Fico meio receoso com as tecnologias que hoje substituem os amigos e os jogos interativos da infância. Sou louco por redes sociais, mas estas ferramentas de comunicação deveriam funcionar como meros acessórios das complexas relações humanas. Cada vez mais – principalmente jovens e crianças – se relacionam com a tela touch screen com a naturalidade de quem bate um papo na hora do intervalo, no pátio da escola, lado a lado, sentados no mesmo banquinho de madeira. Amizades nascem e são destruídas na velocidade de um torpedo. Os emoticons como carinhas sorridentes, beijinhos e bracinhos para cima não podem substituir uma relação autêntica. É por meio do convívio social diversificado e intenso que desenvolvemos nossa personalidade e nos tornamos adultos aptos a viver com humanidade e sensibilidade em um mundo cuja evolução emocional não vem mais da Terra do Nunca, do Sítio do Pica-pau Amarelo ou da Ilha de Lilliput, mas do Vale do Silício.
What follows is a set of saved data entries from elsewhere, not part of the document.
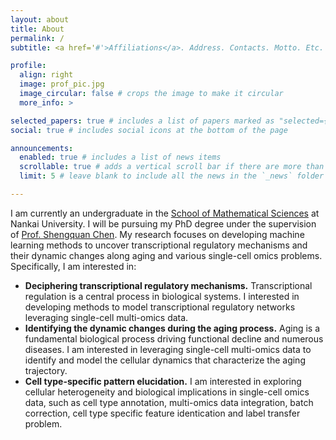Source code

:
 ```yaml
---
layout: about
title: About
permalink: /
subtitle: <a href='#'>Affiliations</a>. Address. Contacts. Motto. Etc.

profile:
  align: right
  image: prof_pic.jpg
  image_circular: false # crops the image to make it circular
  more_info: >

selected_papers: true # includes a list of papers marked as "selected={true}"
social: true # includes social icons at the bottom of the page

announcements:
  enabled: true # includes a list of news items
  scrollable: true # adds a vertical scroll bar if there are more than 3 news items
  limit: 5 # leave blank to include all the news in the `_news` folder

---
```



I am currently an undergraduate in the [School of Mathematical Sciences](https://math.nankai.edu.cn/) at Nankai University. I will be pursuing my PhD degree under the supervision of [Prof. Shengquan Chen](https://my.nankai.edu.cn/sms/csq/list.htm).  My research focuses on developing machine learning methods to uncover transcriptional regulatory mechanisms and their dynamic changes along aging and various single-cell omics problems. Specifically, I am interested in:

- **Deciphering transcriptional regulatory mechanisms.** Transcriptional regulation is a central process in biological systems. I interested in developing methods to model transcriptional regulatory networks leveraging single-cell multi-omics data.
- **Identifying the dynamic changes during the aging process.** Aging is a fundamental biological process driving functional decline and numerous diseases. I am interested in leveraging single-cell multi-omics data to identify and model the cellular dynamics that characterize the aging trajectory.
- **Cell type-specific pattern elucidation.** I am interested in exploring cellular heterogeneity and biological implications in single-cell omics data, such as cell type annotation, multi-omics data integration, batch correction, cell type specific feature identication and label transfer problem.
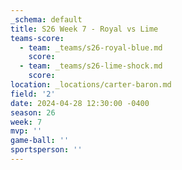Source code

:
 ```yaml
---
_schema: default
title: S26 Week 7 - Royal vs Lime
teams-score:
  - team: _teams/s26-royal-blue.md
    score:
  - team: _teams/s26-lime-shock.md
    score:
location: _locations/carter-baron.md
field: '2'
date: 2024-04-28 12:30:00 -0400
season: 26
week: 7
mvp: ''
game-ball: ''
sportsperson: ''
---
```


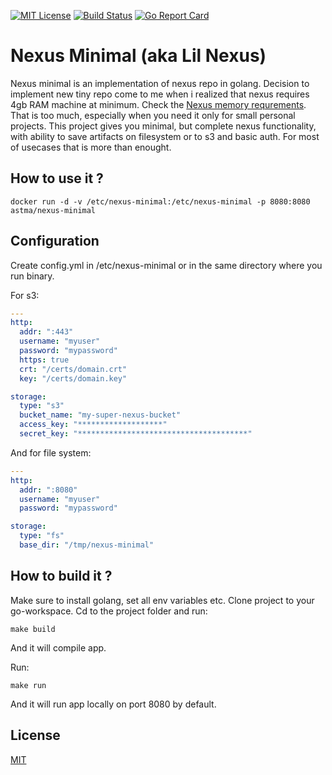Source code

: [![MIT License][license-image]][license-url]
[![Build Status](https://travis-ci.org/Atsman/nexus-minimal.svg?branch=master)](https://travis-ci.org/Atsman/nexus-minimal)
[![Go Report Card](https://goreportcard.com/badge/github.com/Atsman/nexus-minimal)](https://goreportcard.com/report/github.com/Atsman/nexus-minimal)

# Nexus Minimal (aka Lil Nexus)

Nexus minimal is an implementation of nexus repo in golang. Decision to implement new tiny repo come to me when i realized that nexus requires 4gb RAM machine at minimum. Check the [Nexus memory requrements](https://help.sonatype.com/display/NXRM3/System+Requirements#SystemRequirements-Memory). That is too much, especially when you need it only for small personal projects. This project gives you minimal, but complete nexus functionality, with ability to save artifacts on filesystem or to s3 and basic auth. For most of usecases that is more than enought.

## How to use it ?

```
docker run -d -v /etc/nexus-minimal:/etc/nexus-minimal -p 8080:8080 astma/nexus-minimal
```

## Configuration 

Create config.yml in /etc/nexus-minimal or in the same directory where you run binary.

For s3:
```yml
---
http:
  addr: ":443"
  username: "myuser"
  password: "mypassword"
  https: true
  crt: "/certs/domain.crt"
  key: "/certs/domain.key"

storage:
  type: "s3"
  bucket_name: "my-super-nexus-bucket"
  access_key: "*******************"
  secret_key: "**************************************"
```

And for file system:
```yml
---
http:
  addr: ":8080"
  username: "myuser"
  password: "mypassword"

storage:
  type: "fs"
  base_dir: "/tmp/nexus-minimal"
```

## How to build it ?

Make sure to install golang, set all env variables etc.
Clone project to your go-workspace.
Cd to the project folder and run:

```
make build
```

And it will compile app.

Run:

```
make run
```

And it will run app locally on port 8080 by default.

## License

[MIT](LICENSE)

[license-url]: LICENSE

[license-image]: https://img.shields.io/github/license/mashape/apistatus.svg

[capture]: capture.png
Acredito que o uso precoce destas tecnologias realmente seja capaz de formar adultos mais capacitados em muitos aspectos, porém duvido que traga algum benefício para a inteligência emocional daqueles que já nasceram ganhando página própria no facebook.
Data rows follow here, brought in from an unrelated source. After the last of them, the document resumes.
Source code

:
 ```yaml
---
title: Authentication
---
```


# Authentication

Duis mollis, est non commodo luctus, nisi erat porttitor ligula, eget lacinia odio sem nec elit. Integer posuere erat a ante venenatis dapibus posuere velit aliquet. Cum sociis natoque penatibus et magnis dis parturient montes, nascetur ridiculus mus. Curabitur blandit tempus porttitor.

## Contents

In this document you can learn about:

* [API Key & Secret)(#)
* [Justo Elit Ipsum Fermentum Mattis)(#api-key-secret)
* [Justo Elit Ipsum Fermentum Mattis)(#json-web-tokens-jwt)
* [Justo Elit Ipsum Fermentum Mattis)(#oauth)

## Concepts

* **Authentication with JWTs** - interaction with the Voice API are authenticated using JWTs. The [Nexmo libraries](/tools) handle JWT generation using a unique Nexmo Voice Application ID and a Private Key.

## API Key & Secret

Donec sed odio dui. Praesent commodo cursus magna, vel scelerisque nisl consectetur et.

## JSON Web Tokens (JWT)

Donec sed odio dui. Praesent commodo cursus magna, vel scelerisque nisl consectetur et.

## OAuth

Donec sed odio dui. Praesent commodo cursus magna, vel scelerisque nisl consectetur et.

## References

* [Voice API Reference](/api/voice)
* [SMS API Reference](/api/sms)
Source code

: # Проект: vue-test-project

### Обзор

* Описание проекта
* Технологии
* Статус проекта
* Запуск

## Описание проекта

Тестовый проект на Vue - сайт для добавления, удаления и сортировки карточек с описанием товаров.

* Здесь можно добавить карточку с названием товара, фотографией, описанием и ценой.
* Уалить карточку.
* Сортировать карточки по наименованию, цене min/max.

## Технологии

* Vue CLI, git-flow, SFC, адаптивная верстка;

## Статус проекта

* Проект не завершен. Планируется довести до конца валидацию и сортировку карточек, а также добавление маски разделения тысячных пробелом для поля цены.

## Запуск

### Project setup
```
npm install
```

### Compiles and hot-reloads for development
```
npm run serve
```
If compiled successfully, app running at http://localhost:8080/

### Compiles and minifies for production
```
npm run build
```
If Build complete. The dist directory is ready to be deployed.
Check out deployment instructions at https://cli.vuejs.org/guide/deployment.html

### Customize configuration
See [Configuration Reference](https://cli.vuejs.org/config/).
Crianças são computadores humanos inteligentíssimos e dotados de surpreendente capacidade de armazenamento e processamento de dados. Os pequenos tanto podem se beneficiar do último game da Sony como também de uma brincadeira no quintal com os primos e amigos, uma ida ao museu, ao teatro infantil ou de um simples passeio de carro em família. Quanto mais diversas as experiências, mais vasto e bonito será o mundo dos pequenos.

É desperdício de espaço permitirmos que os HDs infantis possuam somente diretórios voltados para a virtualidade das coisas. Com tantos gigabytes de memória, as crianças podem vivenciar muitas e variadas experiências, associá-las, compará-las, compartilhá-las e, a partir disto, criar algo maravilhoso, novo. Por que negar aos pequenos aquilo de que lembramos com tanto carinho, muitas vezes com lágrimas nos olhos? Softwares não são substitutos para o contato com o outro.

No outro, reside o encanto, a surpresa, a novidade, a experiência enriquecedora. Em computadores, não há nada de novo, apenas aquilo que nós mesmos pusemos lá, como as fotografias que simplesmente esquecemos por não sabermos sequer em que pasta as salvamos.